Terra fecunda, negra literatura 

Luiz Henrique Silva de Oliveira*

Terra: camada superficial do globo onde nasce a vida; pedaço de chão ao qual o ser humano costuma chamar de seu; país, região, local de afeto e identidade; corpo carregado de história, memória e experiência; mundo de palavras. Serendipidade.

Negra: palavra associada à cor e a pessoas; coloração da terra fértil e de corpos múltiplos; identidade de um coletivo populacional diverso e oriundo de África; essência e afeto, herança e partilha; tonalidade específica de uma escrevivência individual e coletiva; mundo de palavras. Sororidade.

Não. Não é usual escrever uma resenha ateando ao vento palavras e significados colhidos em impressões de leitura. Mas também me parece pouco seguir a lógica bem comportada da resenha crítica para tentar rascunhar algumas linhas sobre o último livro de Cristiane Sobral, Terra negra, publicado no ano de 2017 pela editora Malê, do Rio de Janeiro. E há uma razão para isso: os poemas, desde suas primeiras páginas, apontam para a inquietação, cujo resultado só poderia ser um livro maduro, forte, decisivo no conjunto da obra da escritora, talvez porque seja o mais diverso entre os anteriores na abordagem da experiência humana. Isso sem, contudo, esquecer as particularidades e experiências que singularizam Sobral nesta terra sem fim e de palavras, que é a própria literatura.

O tom incisivo (panfletário para os amantes de poesia cor-de-rosa) divide espaço com a doçura, a compreensão, o amor, a indignação, a raiva, o desejo de justiça. É que os poemas são compostos pela dura matéria existencial da autora e de seu coletivo. Aliás, ela faz questão de colocar-se em posição de irmandade em relação aos seus e às suas. Falar de si é falar de malungos/brothers cuja trajetória aponta para a da personagem e seus antepassados. Falar de si é falar de sistas e suas legítimas demandas e especificidades.

A maternidade, em sentido amplo, ou seja, a capacidade de gerar, é um tema bastante explorado no livro, talvez convocando a vocação da própria terra: “mãe era feminista sim/ cuidava dos próprios filhos/ dos filhos dos vizinhos/ mãe cuidava das noras/ praticava sororidade” (p. 22). A amplitude do cuidado materno salienta o local de enunciação e a identidade de gênero como marcas políticas da estética de Sobral. A mãe, matriarca, referência na comunidade, dialoga com a centralidade do feminino em diversas comunidades africanas e com o papel de inúmeras mulheres que são em essência arrimos de família no Brasil.

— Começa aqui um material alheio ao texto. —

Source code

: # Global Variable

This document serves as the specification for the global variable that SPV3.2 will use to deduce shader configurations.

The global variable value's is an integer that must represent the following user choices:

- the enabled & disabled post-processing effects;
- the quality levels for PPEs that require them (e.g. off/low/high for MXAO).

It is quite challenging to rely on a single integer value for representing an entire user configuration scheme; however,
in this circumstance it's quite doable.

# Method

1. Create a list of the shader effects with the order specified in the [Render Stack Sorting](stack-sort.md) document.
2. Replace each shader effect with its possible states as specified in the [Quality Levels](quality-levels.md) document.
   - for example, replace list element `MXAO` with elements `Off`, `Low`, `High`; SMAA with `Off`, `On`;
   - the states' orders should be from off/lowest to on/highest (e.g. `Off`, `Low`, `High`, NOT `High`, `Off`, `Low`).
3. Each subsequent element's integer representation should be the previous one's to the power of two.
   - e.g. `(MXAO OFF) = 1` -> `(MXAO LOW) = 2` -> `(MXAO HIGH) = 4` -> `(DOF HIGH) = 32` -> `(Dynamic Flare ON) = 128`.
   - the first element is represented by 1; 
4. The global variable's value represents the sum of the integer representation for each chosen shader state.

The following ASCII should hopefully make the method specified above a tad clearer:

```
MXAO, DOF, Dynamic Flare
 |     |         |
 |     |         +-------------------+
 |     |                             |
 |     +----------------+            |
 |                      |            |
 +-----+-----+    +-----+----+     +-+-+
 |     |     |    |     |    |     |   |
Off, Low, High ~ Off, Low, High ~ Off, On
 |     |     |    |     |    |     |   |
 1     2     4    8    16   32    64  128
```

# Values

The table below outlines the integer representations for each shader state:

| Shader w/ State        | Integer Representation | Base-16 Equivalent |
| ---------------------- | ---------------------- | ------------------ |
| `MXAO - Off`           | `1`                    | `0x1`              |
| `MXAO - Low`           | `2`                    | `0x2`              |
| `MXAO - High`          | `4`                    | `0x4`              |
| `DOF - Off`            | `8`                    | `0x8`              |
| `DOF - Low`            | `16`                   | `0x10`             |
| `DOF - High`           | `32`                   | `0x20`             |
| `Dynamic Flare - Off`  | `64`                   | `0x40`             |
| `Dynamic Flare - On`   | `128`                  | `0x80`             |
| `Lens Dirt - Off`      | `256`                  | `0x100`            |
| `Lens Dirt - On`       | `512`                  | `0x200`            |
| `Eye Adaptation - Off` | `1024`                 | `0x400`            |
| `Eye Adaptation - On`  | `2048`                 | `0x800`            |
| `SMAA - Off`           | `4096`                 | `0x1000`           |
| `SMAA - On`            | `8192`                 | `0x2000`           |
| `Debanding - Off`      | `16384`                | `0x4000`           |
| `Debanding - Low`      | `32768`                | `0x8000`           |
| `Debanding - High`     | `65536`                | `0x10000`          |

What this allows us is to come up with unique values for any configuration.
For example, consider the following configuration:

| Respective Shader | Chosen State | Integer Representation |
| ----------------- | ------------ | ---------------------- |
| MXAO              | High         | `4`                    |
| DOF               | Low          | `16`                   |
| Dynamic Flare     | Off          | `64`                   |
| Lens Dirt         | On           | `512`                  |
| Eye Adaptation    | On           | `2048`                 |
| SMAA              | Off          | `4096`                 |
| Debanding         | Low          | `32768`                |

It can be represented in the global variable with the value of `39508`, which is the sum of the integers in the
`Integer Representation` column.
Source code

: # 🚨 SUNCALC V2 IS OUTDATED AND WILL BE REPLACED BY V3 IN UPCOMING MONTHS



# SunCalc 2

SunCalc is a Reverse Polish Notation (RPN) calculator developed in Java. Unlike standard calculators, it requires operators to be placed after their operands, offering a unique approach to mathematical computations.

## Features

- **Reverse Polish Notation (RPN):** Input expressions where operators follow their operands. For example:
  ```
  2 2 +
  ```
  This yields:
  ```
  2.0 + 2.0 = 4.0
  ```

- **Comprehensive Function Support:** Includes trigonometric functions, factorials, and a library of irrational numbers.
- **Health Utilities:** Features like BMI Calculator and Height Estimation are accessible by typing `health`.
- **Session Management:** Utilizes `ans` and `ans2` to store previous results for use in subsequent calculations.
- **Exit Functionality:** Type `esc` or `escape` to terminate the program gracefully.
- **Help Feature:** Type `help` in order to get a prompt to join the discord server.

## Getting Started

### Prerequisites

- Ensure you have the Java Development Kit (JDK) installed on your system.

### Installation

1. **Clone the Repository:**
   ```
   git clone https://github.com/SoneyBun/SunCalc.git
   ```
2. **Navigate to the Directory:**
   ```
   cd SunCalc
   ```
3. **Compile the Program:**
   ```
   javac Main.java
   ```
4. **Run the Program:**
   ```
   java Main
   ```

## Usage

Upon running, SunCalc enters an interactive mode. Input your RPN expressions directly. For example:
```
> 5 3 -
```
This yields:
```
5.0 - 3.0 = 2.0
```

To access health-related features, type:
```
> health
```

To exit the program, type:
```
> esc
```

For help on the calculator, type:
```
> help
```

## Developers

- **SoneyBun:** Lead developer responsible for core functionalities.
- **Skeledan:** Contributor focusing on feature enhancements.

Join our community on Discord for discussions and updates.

Mas há também a afirmação do gostar-se negro em oposição ao racismo velado ou aparente do nosso cotidiano. Soma-se ao racismo o preconceito de gênero, o qual fabrica diuturnamente “belas, recatadas e do lar”, epíteto, aliás, refutado pelo eu-lírico: “resolvi rasgar a folha branca onde escrevi /minha vida/ pintei o meu mundo de preta assumida/ e comecei a pretar” (p. 72). Resultado desta postura, a voz poética assume seus desejos mais legítimos: “amanhã, estaremos vivas/ com as unhas pintadas de vermelho/ os lábios beijando nossos pretos em praça pública/com prazer [...]/ que reine a resiliência [...]/mulheres inteiras que sabem gozar/sabem gostar da vida” (p. 73).

O combate ao racismo e ao machismo são outros dois importantes motes desta terra escura, fecunda de versos, que Cristiane Sobral nos oferece. “Macho egocêntrico e boçal/ não samba na minha pista/ preto machista/ não canta de galo no meu quintal” (p. 41).

Assim,Terra negra, nos deixa o gosto “do beijo na boca/bom, bom, bombom” (p. 33). Cristiane Sobral, não tenha dúvida, só dádiva: no nosso céu, também vemos “estrelas na boca” (p. 33). A terra é ampla; a escrevivência, negra. Há muito, a autora não lava mais os pratos. “Dama da noite” (p. 36), a poesia de Sobral lava, isso sim, a nossa alma.

 Belo Horizonte, 2 de dezembro de 2017.

 

Referência

 SOBRAL, Cristiane. Terra negra. Rio de Janeiro: Malê, 2017. 106 p.

* Luiz Henrique Silva de Oliveira é doutor em Teoria da Literatura e Literatura Comparada pela UFMG e professor do CEFET-MG. Autor de Poéticas negras: representação do negro em Castro Alves e Cuti (2010) e Negrismo: percursos e configurações em romances brasileiros do século XX (1928-1984) (2014). No momento, pesquisa as relações entre edição e afrodescendência.